Understanding exactly what sits behind the paywall is the first step to figuring out whether you need it.

Grammarly Free covers: spelling errors, basic grammar mistakes (subject-verb agreement, incorrect word forms, common typos), and basic punctuation issues. The browser extension applies these checks across websites and apps. This is genuinely useful for catching simple errors in emails, forms, and documents.
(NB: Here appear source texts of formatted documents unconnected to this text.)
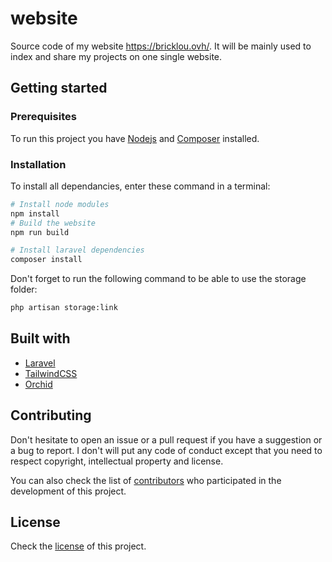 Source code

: # website

Source code of my website https://bricklou.ovh/. It will be mainly used to index and share my projects on one single website.

## Getting started

### Prerequisites

To run this project you have [Nodejs](https://nodejs.org/en/) and [Composer](https://getcomposer.org/) installed.

### Installation

To install all dependancies, enter these command in a terminal:

```sh
# Install node modules
npm install
# Build the website
npm run build

# Install laravel dependencies
composer install
```

Don't forget to run the following command to be able to use the storage folder:
```sh
php artisan storage:link
```

## Built with

* [Laravel](https://laravel.com/)
* [TailwindCSS](https://tailwindcss.com/)
* [Orchid](https://orchid.software/)

## Contributing

Don't hesitate to open an issue or a pull request if you have a suggestion or a bug to report.
I don't will put any code of conduct except that you need to respect copyright, intellectual property and license.

You can also check the list of [contributors](https://github.com/bricklou/website/graphs/contributors) who participated in the development of this project.

## License

Check the [license](./LICENCE) of this project.
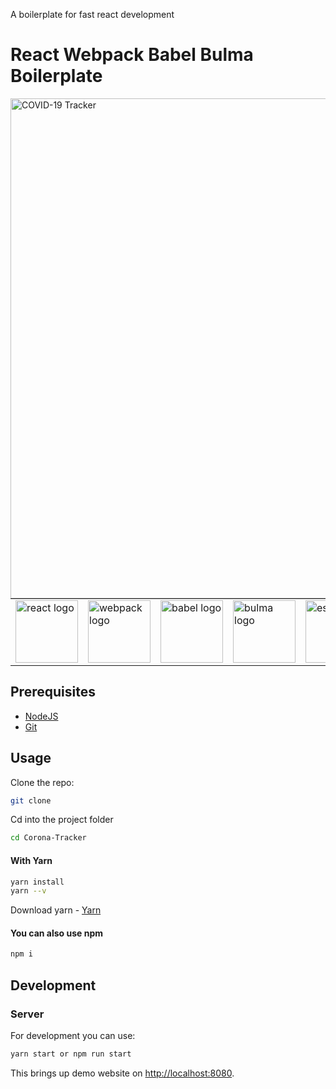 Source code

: A boilerplate for fast react development
<h1>React Webpack Babel Bulma Boilerplate</h1>
<img src="https://ibb.co/4MTdWjw" alt="COVID-19 Tracker" width=800/>
<table style="border: none;margin:0 auto;">
  <tr style="border: none;">
      <td style="border: none;">
      <img src="https://upload.wikimedia.org/wikipedia/commons/a/a7/React-icon.svg" alt="react logo" width=100/>
    </td>
    <td style="border: none;">
      <img src="https://github.com/webpack/media/blob/master/logo/icon-square-big.png?raw=true" alt="webpack logo" width=100/>
    </td>
    <td style="border: none;">
      <img src="https://github.com/babel/logo/blob/master/babel.png" alt="babel logo" width=100/>
    </td>
    <td style="border: none;">
      <img src="https://bulma.io/images/bulma-logo.png" alt="bulma logo" width=100/>
    </td>
    <td style="border: none;">
      <img src="https://d33wubrfki0l68.cloudfront.net/204482ca413433c80cd14fe369e2181dd97a2a40/092e2/assets/img/logo.svg" alt="eslint logo" width=100/>
    </td>
    <td style="border: none;">
      <img src="https://prettier.io/icon.png" alt="prettier logo" width=100/>
    </td>
  </tr>
</table>

## Prerequisites

- [NodeJS](https://nodejs.org/)
- [Git](https://git-scm.com/)

## Usage

Clone the repo:

```bash
git clone 
```

Cd into the project folder

```bash
cd Corona-Tracker
```

#### With Yarn

```bash
yarn install
yarn --v
```
Download yarn - [Yarn](https://classic.yarnpkg.com/en/docs/install/)

#### You can also use npm

```bash
npm i
```

## Development

### Server

For development you can use:

```bash
yarn start or npm run start
```

This brings up demo website on [http://localhost:8080](http://localhost:8080).
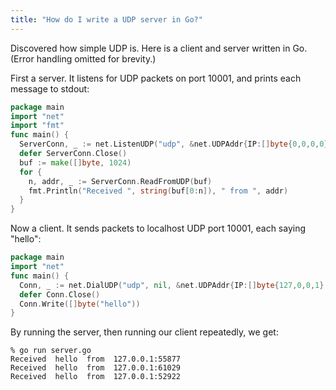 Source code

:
 ```yaml
---
title: "How do I write a UDP server in Go?"
---
```


Discovered how simple UDP is. Here is a client and server written in Go. (Error handling omitted for brevity.)

First a server. It listens for UDP packets on port 10001, and prints each message to stdout:

```go
package main
import "net"
import "fmt"
func main() {
  ServerConn, _ := net.ListenUDP("udp", &net.UDPAddr{IP:[]byte{0,0,0,0},Port:10001,Zone:""})
  defer ServerConn.Close()
  buf := make([]byte, 1024)
  for {
    n, addr, _ := ServerConn.ReadFromUDP(buf)
    fmt.Println("Received ", string(buf[0:n]), " from ", addr)
  }
}
```

Now a client. It sends packets to localhost UDP port 10001, each saying "hello":

```go
package main
import "net"
func main() {
  Conn, _ := net.DialUDP("udp", nil, &net.UDPAddr{IP:[]byte{127,0,0,1},Port:10001,Zone:""})
  defer Conn.Close()
  Conn.Write([]byte("hello"))
}
```

By running the server, then running our client repeatedly, we get:

```
% go run server.go
Received  hello  from  127.0.0.1:55877
Received  hello  from  127.0.0.1:61029
Received  hello  from  127.0.0.1:52922
```
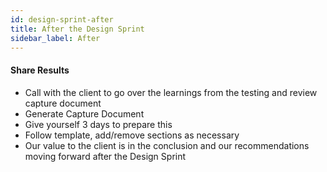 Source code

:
 ```yaml
---
id: design-sprint-after
title: After the Design Sprint
sidebar_label: After
---
```


#### Share Results

* Call with the client to go over the learnings from the testing and review capture document
* Generate Capture Document
* Give yourself 3 days to prepare this
* Follow template, add/remove sections as necessary
* Our value to the client is in the conclusion and our recommendations moving forward after the Design Sprint
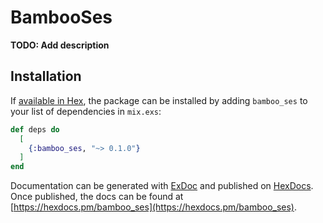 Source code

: # BambooSes

**TODO: Add description**

## Installation

If [available in Hex](https://hex.pm/docs/publish), the package can be installed
by adding `bamboo_ses` to your list of dependencies in `mix.exs`:

```elixir
def deps do
  [
    {:bamboo_ses, "~> 0.1.0"}
  ]
end
```

Documentation can be generated with [ExDoc](https://github.com/elixir-lang/ex_doc)
and published on [HexDocs](https://hexdocs.pm). Once published, the docs can
be found at [https://hexdocs.pm/bamboo_ses](https://hexdocs.pm/bamboo_ses).

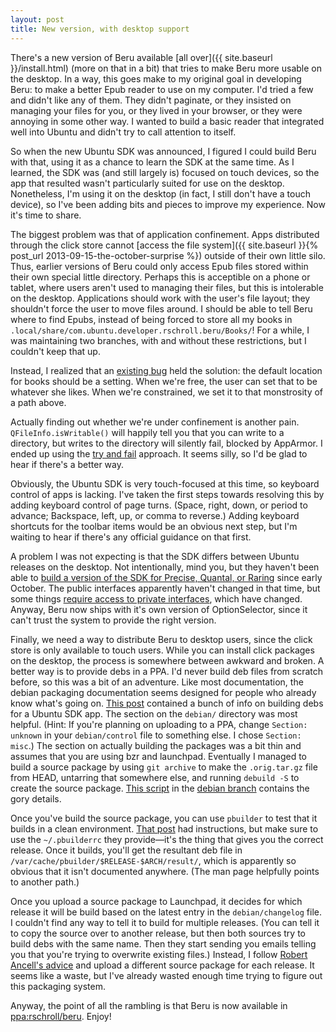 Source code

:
 ```yaml
---
layout: post
title: New version, with desktop support
---
```

There's a new version of Beru available [all over]({{ site.baseurl }}/install.html) (more on that in a bit) that tries to make Beru more usable on the desktop.  In a way, this goes make to my original goal in developing Beru: to make a better Epub reader to use on my computer.  I'd tried a few and didn't like any of them.  They didn't paginate, or they insisted on managing your files for you, or they lived in your browser, or they were annoying in some other way.  I wanted to build a basic reader that integrated well into Ubuntu and didn't try to call attention to itself.

So when the new Ubuntu SDK was announced, I figured I could build Beru with that, using it as a chance to learn the SDK at the same time.  As I learned, the SDK was (and still largely is) focused on touch devices, so the app that resulted wasn't particularly suited for use on the desktop.  Nonetheless, I'm using it on the desktop (in fact, I still don't have a touch device), so I've been adding bits and pieces to improve my experience.  Now it's time to share.


The biggest problem was that of application confinement.  Apps distributed through the click store cannot [access the file system]({{ site.baseurl }}{% post_url 2013-09-15-the-october-surprise %}) outside of their own little silo.  Thus, earlier versions of Beru could only access Epub files stored within their own special little directory.  Perhaps this is acceptible on a phone or tablet, where users aren't used to managing their files, but this is intolerable on the desktop.  Applications should work with the user's file layout; they shouldn't force the user to move files around.  I should be able to tell Beru where to find Epubs, instead of being forced to store all my books in `.local/share/com.ubuntu.developer.rschroll.beru/Books/`!  For a while, I was maintaining two branches, with and without these restrictions, but I couldn't keep that up.

Instead, I realized that an [existing bug](https://github.com/rschroll/beru/issues/4) held the solution: the default location for books should be a setting.  When we're free, the user can set that to be whatever she likes.  When we're constrained, we set it to that monstrosity of a path above.

Actually finding out whether we're under confinement is another pain.  `QFileInfo.isWritable()` will happily tell you that you can write to a directory, but writes to the directory will silently fail, blocked by AppArmor.  I ended up using the [try and fail](https://github.com/rschroll/beru/blob/e820838dcb77fab46dbe7c487308a18d40a04861/filesystem/filesystem.cpp#L41) approach.  It seems silly, so I'd be glad to hear if there's a better way.

Obviously, the Ubuntu SDK is very touch-focused at this time, so keyboard control of apps is lacking.  I've taken the first steps towards resolving this by adding keyboard control of page turns.  (Space, right, down, or period to advance; Backspace, left, up, or comma to reverse.)  Adding keyboard shortcuts for the toolbar items would be an obvious next step, but I'm waiting to hear if there's any official guidance on that first.

A problem I was not expecting is that the SDK differs between Ubuntu releases on the desktop.  Not intentionally, mind you, but they haven't been able to [build a version of the SDK for Precise, Quantal, or Raring](https://bugs.launchpad.net/ubuntu-ui-toolkit/+bug/1237045) since early October.  The public interfaces apparently haven't changed in that time, but some things [require access to private interfaces](https://bugs.launchpad.net/ubuntu-ui-toolkit/+bug/1257529), which have changed.  Anyway, Beru now ships with it's own version of OptionSelector, since it can't trust the system to provide the right version.

Finally, we need a way to distribute Beru to desktop users, since the click store is only available to touch users.  While you can install click packages on the desktop, the process is somewhere between awkward and broken.  A better way is to provide debs in a PPA.  I'd never build deb files from scratch before, so this was a bit of an adventure.  Like most documentation, the debian packaging documentation seems designed for people who already know what's going on.  [This post](http://forum.xda-developers.com/showthread.php?t=2265480) contained a bunch of info on building debs for a Ubuntu SDK app.  The section on the `debian/` directory was most helpful.  (Hint: If you're planning on uploading to a PPA, change `Section: unknown` in your `debian/control` file to something else.  I chose `Section: misc`.)  The section on actually building the packages was a bit thin and assumes that you are using bzr and launchpad.  Eventually I managed to build a source package by using `git archive` to make the `.orig.tar.gz` file from HEAD, untarring that somewhere else, and running `debuild -S` to create the source package.  [This script](https://github.com/rschroll/beru/blob/debian/makedebsrc.sh) in the [debian branch](https://github.com/rschroll/beru/tree/debian) contains the gory details.

Once you've build the source package, you can use `pbuilder` to test that it builds in a clean environment.  [That post](http://forum.xda-developers.com/showthread.php?t=2265480) had instructions, but make sure to use the `~/.pbuilderrc` they provide&mdash;it's the thing that gives you the correct release.  Once it builds, you'll get the resultant deb file in `/var/cache/pbuilder/$RELEASE-$ARCH/result/`, which is apparently so obvious that it isn't documented anywhere.  (The man page helpfully points to another path.)

Once you upload a source package to Launchpad, it decides for which release it will be build based on the latest entry in the `debian/changelog` file.  I couldn't find any way to tell it to build for multiple releases.  (You can tell it to copy the source over to another release, but then both sources try to build debs with the same name.  Then they start sending you emails telling you that you're trying to overwrite existing files.)  Instead, I follow [Robert Ancell's advice](http://bobthegnome.blogspot.com/2012/12/a-script-for-supporting-multiple-ubuntu.html) and upload a different source package for each release.  It seems like a waste, but I've already wasted enough time trying to figure out this packaging system.

Anyway, the point of all the rambling is that Beru is now available in [ppa:rschroll/beru](https://launchpad.net/~rschroll/+archive/beru).  Enjoy!
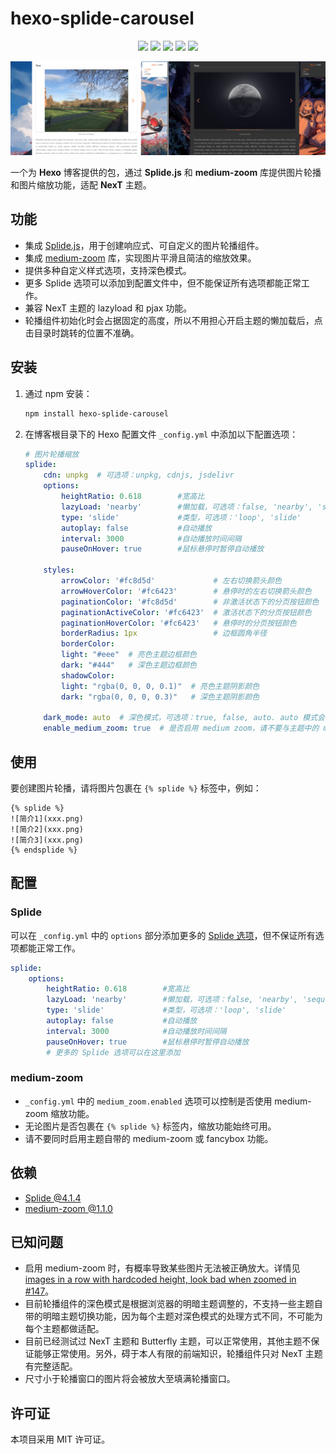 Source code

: # hexo-splide-carousel
<p align="center">
    <a href="https://github.com/Siriusq/hexo-splide-carousel/blob/master/README.md"><img src="https://img.shields.io/badge/ENGLISH_README-4285F4?style=for-the-badge&logo=googletranslate&logoColor=ffffff"/></a>
    <a href="https://siriusq.top/splide-demo.html"><img src="https://img.shields.io/badge/Live%20Demo-%23fac03d?style=for-the-badge&logo=github&logoColor=%23222222"/></a>
    <a href="https://github.com/Siriusq/hexo-splide-carousel/blob/master/LICENSE"><img src="https://img.shields.io/badge/License-MIT-%23e3eb98?style=for-the-badge
    "/></a>
    <a href="https://hexo.io/"><img src="https://img.shields.io/badge/HEXO-7.3.0-%230E83CD?style=for-the-badge&logo=hexo
    "/></a>
    <a href="https://www.npmjs.com/"><img src="https://img.shields.io/badge/NPM-10.8.2-%23CB3837?style=for-the-badge&logo=npm&logoColor=%23CB3837"/></a>
</p>


![](./preview.jpg)

一个为 **Hexo** 博客提供的包，通过 **Splide.js** 和 **medium-zoom** 库提供图片轮播和图片缩放功能，适配 **NexT** 主题。

## 功能
- 集成 [Splide.js](https://splidejs.com/)，用于创建响应式、可自定义的图片轮播组件。
- 集成 [medium-zoom](https://medium-zoom.francoischalifour.com/) 库，实现图片平滑且简洁的缩放效果。
- 提供多种自定义样式选项，支持深色模式。
- 更多 Splide 选项可以添加到配置文件中，但不能保证所有选项都能正常工作。
- 兼容 NexT 主题的 lazyload 和 pjax 功能。
- 轮播组件初始化时会占据固定的高度，所以不用担心开启主题的懒加载后，点击目录时跳转的位置不准确。

## 安装
1. 通过 npm 安装：
    ```bash
    npm install hexo-splide-carousel
    ```
2. 在博客根目录下的 Hexo 配置文件 `_config.yml` 中添加以下配置选项：
    ```yaml
    # 图片轮播缩放
    splide:
        cdn: unpkg  # 可选项：unpkg, cdnjs, jsdelivr
        options:
            heightRatio: 0.618        #宽高比
            lazyLoad: 'nearby'        #懒加载，可选项：false, 'nearby', 'sequential'
            type: 'slide'             #类型，可选项：'loop', 'slide'
            autoplay: false           #自动播放
            interval: 3000            #自动播放时间间隔
            pauseOnHover: true        #鼠标悬停时暂停自动播放

        styles:
            arrowColor: '#fc8d5d'             # 左右切换箭头颜色
            arrowHoverColor: '#fc6423'        # 悬停时的左右切换箭头颜色
            paginationColor: '#fc8d5d'        # 非激活状态下的分页按钮颜色
            paginationActiveColor: '#fc6423'  # 激活状态下的分页按钮颜色
            paginationHoverColor: '#fc6423'   # 悬停时的分页按钮颜色
            borderRadius: 1px                 # 边框圆角半径
            borderColor:
            light: "#eee"  # 亮色主题边框颜色
            dark: "#444"   # 深色主题边框颜色
            shadowColor:
            light: "rgba(0, 0, 0, 0.1)"  # 亮色主题阴影颜色
            dark: "rgba(0, 0, 0, 0.3)"   # 深色主题阴影颜色

        dark_mode: auto  # 深色模式，可选项：true, false, auto. auto 模式会根据浏览器主题自动设置
        enable_medium_zoom: true  # 是否启用 medium zoom，请不要与主题中的 medium zoom 同时启用
    ```

## 使用
要创建图片轮播，请将图片包裹在 `{% splide %}` 标签中，例如：
```
{% splide %}
![简介1](xxx.png)
![简介2](xxx.png)
![简介3](xxx.png)
{% endsplide %}
```

## 配置
### Splide
可以在 `_config.yml` 中的 `options` 部分添加更多的 [Splide 选项](https://splidejs.com/guides/options/#options)，但不保证所有选项都能正常工作。
```yaml
splide:
    options:
        heightRatio: 0.618        #宽高比
        lazyLoad: 'nearby'        #懒加载，可选项：false, 'nearby', 'sequential'
        type: 'slide'             #类型，可选项：'loop', 'slide'
        autoplay: false           #自动播放
        interval: 3000            #自动播放时间间隔
        pauseOnHover: true        #鼠标悬停时暂停自动播放
        # 更多的 Splide 选项可以在这里添加
```

### medium-zoom
- `_config.yml` 中的 `medium_zoom.enabled` 选项可以控制是否使用 medium-zoom 缩放功能。
- 无论图片是否包裹在 `{% splide %}` 标签内，缩放功能始终可用。
- 请不要同时启用主题自带的 medium-zoom 或 fancybox 功能。

## 依赖
- [Splide @4.1.4](https://github.com/Splidejs/splide)
- [medium-zoom @1.1.0](https://github.com/francoischalifour/medium-zoom)

## 已知问题
- 启用 medium-zoom 时，有概率导致某些图片无法被正确放大。详情见 [images in a row with hardcoded height, look bad when zoomed in #147](https://github.com/francoischalifour/medium-zoom/issues/147)。
- 目前轮播组件的深色模式是根据浏览器的明暗主题调整的，不支持一些主题自带的明暗主题切换功能，因为每个主题对深色模式的处理方式不同，不可能为每个主题都做适配。
- 目前已经测试过 NexT 主题和 Butterfly 主题，可以正常使用，其他主题不保证能够正常使用。另外，碍于本人有限的前端知识，轮播组件只对 NexT 主题有完整适配。
- 尺寸小于轮播窗口的图片将会被放大至填满轮播窗口。

## 许可证
本项目采用 MIT 许可证。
Grammarly Premium adds: advanced grammar suggestions (clarity, conciseness, word choice), full sentence rewrites, style suggestions (formality, tone adjustments), vocabulary enhancement, detection of unclear phrasing, plagiarism checking against 16 billion web pages, tone detection, and GrammarlyGO (generative AI for drafting, replying, and content suggestions).

Grammarly Business ($15 per member per month) adds team admin features, a shared style guide, brand tone settings, and centralized billing.

The practical difference between free and Premium is substantial. Free Grammarly is a spell-checker with some grammar awareness. Premium Grammarly is closer to a writing assistant. Whether that distinction matters depends entirely on what you write and how often.

Why People Look for Alternatives

The most common reasons are straightforward.

First, the price. $144 per year is not trivial for a writing tool, particularly for students, freelancers, or anyone who writes occasionally rather than professionally.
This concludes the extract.